Rev. Psicol., Organ. Trab. vol.23 no.3 Brasília jul./set. 2023  Epub 29-Nov-2024

https://doi.org/10.5935/rpot/2023.3.editorial 

Editorial

Transformação Digital e Flexibilização do Trabalho

Transformación Digital y Flexibilización del Trabajo

Roberto Moraes Cruz1 

Jairo Eduardo Borges-Andrade2 

Alexsandro Luiz De Andrade3 

Daniela Campos Bahia Moscon4 

Germano Gabriel Lima Esteves5 

João Viseu6 

Mª Inmaculada López Núñez7 

Mussa Abacar8 

Nádia Kienen9 

Sabrina Cavalcanti Barros10 

Janete Knapik11 

Simone Cassiano12 

Juliana B. Porto13 

1Editor-Chefe, Universidade Federal de Santa Catarina (UFSC), Brasil

2Editor Sênior, Universidade de Brasília (UnB), Brasil

3Editor Associado, Universidade Federal do Espírito Santo (UFES), Brasil

4Editora Associada, Universidade Federal da Bahia (UFBA), Brasil

5Editor Associado, Universidade de Rio Verde (UniRV), Brasil

6Editor Associado, Universidade de Évora, Portugal

7Editora Associada, Universidad Complutense de Madrid (UCM), Espanha

8Editor Associado, Universidade Rovuma (UniRovuma), Moçambique

9Editora Associada, Universidade Estadual de Londrina (UEL), Brasil

10Editora Associada, Universidade Federal do Rio Grande do Norte (UFRN), Brasil

11Editora Júnior, Universidade Federal de Santa Catarina (UFSC), Brasil

12Editora Júnior, Universidade de Brasília (UnB), Brasil

13Presidente, Associação Brasileira de Psicologia Organizacional e do Trabalho (SBPOT), Brasil


O presente e o futuro do trabalho, assim como dos processos produtivos e das interações entre as pessoas, assinalam, cada vez mais, uma vida mediada por tecnologias digitais - computadores, redes de internet, dispositivos móveis e aplicativos -, que permitem a conectividade, o acesso à informação, o armazenamento, o processamento e a transmissão de dados em tempo real. À medida que a internet e a dispositivos digitais mostram-se cada vez mais onipresentes, cresce a expectativa de uma transformação significativa nos ambientes de trabalho e nos processos organizacionais.

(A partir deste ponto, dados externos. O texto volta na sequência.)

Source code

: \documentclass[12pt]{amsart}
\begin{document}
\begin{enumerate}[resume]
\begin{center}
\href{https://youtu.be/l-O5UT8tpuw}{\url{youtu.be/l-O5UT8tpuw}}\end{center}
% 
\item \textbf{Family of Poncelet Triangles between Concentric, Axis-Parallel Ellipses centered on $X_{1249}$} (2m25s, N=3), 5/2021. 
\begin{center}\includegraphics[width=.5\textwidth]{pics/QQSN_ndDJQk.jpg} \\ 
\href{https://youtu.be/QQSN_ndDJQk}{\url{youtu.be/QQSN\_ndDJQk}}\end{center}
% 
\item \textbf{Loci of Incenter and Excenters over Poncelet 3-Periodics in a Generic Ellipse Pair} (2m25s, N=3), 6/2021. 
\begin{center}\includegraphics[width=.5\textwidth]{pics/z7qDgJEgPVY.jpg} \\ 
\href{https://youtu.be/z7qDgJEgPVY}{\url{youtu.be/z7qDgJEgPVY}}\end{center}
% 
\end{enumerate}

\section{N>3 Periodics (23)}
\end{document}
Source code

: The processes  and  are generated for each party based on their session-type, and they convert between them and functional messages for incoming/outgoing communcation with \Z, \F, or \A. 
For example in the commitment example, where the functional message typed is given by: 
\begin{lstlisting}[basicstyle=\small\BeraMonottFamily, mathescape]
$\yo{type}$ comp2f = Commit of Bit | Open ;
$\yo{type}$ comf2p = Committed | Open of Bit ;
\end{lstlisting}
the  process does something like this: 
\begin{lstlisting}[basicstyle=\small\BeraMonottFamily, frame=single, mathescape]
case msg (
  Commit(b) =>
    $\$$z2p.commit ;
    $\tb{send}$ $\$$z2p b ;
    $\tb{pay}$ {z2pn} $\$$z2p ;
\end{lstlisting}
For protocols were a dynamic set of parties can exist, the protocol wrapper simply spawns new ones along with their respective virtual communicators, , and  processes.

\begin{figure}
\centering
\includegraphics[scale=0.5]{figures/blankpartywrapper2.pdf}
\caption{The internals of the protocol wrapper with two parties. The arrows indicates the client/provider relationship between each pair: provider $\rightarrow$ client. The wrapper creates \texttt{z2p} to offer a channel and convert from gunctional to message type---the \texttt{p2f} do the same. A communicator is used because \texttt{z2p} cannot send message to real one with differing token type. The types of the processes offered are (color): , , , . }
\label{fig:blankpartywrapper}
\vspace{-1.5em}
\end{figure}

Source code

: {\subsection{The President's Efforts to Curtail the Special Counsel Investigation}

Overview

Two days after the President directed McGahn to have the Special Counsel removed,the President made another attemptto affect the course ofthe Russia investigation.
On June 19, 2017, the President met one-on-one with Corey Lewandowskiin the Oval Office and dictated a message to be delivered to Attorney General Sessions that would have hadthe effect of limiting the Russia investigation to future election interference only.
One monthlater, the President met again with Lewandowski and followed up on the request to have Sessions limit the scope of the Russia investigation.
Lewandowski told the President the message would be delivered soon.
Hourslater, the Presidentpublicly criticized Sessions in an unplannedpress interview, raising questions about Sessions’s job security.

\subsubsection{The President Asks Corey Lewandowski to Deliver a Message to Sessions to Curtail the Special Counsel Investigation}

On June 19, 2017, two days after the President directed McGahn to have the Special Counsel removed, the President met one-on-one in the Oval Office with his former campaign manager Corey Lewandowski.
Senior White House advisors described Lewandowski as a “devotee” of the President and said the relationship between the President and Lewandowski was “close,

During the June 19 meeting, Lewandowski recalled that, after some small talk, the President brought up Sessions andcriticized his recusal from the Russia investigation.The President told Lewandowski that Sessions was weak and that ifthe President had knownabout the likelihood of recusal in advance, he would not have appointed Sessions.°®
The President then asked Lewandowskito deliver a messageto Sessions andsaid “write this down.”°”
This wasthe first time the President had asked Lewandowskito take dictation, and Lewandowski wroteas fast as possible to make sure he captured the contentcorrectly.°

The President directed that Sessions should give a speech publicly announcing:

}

A transformação digital, sinteticamente definida como a incorporação massiva de tecnologias digitais em todos os aspectos de uma organização, tem a pretensão instalar e aperfeiçoar processos e procedimentos de gestão do trabalho baseados em algoritmos e fluxos de decisórios alinhados às estratégias organizacionais (Gong & Ribiere, 2021). Esse processo implica em dispor de tecnologias digitais avançadas, tais como a automação e a inteligência artificial (Vial, 2021)

No século XXI, a transformação digital, impulsionada pela internet e pelos avanços tecnológicos, têm desempenhado um papel fundamental na redefinição de oportunidades e modalidades de trabalho. A interconexão global, proporcionada pela internet, permite uma comunicação instantânea e facilita o acesso a uma variedade de recursos técnicos e soluções, gerando, ao mesmo tempo, inovações e desequilíbrios na forma como as organizações operam e como os profissionais desempenham suas funções (Hanelt et al., 2021). A ascensão das redes sociais, transcenderam o seu papel inicial de conectividade entre as pessoas, e emergiram como plataformas catalisadoras à geração de trabalho e renda, à expansão de negócios, à ampliação da circulação de bens e serviços e ao empreendimento individual (Cruz et al., 2022).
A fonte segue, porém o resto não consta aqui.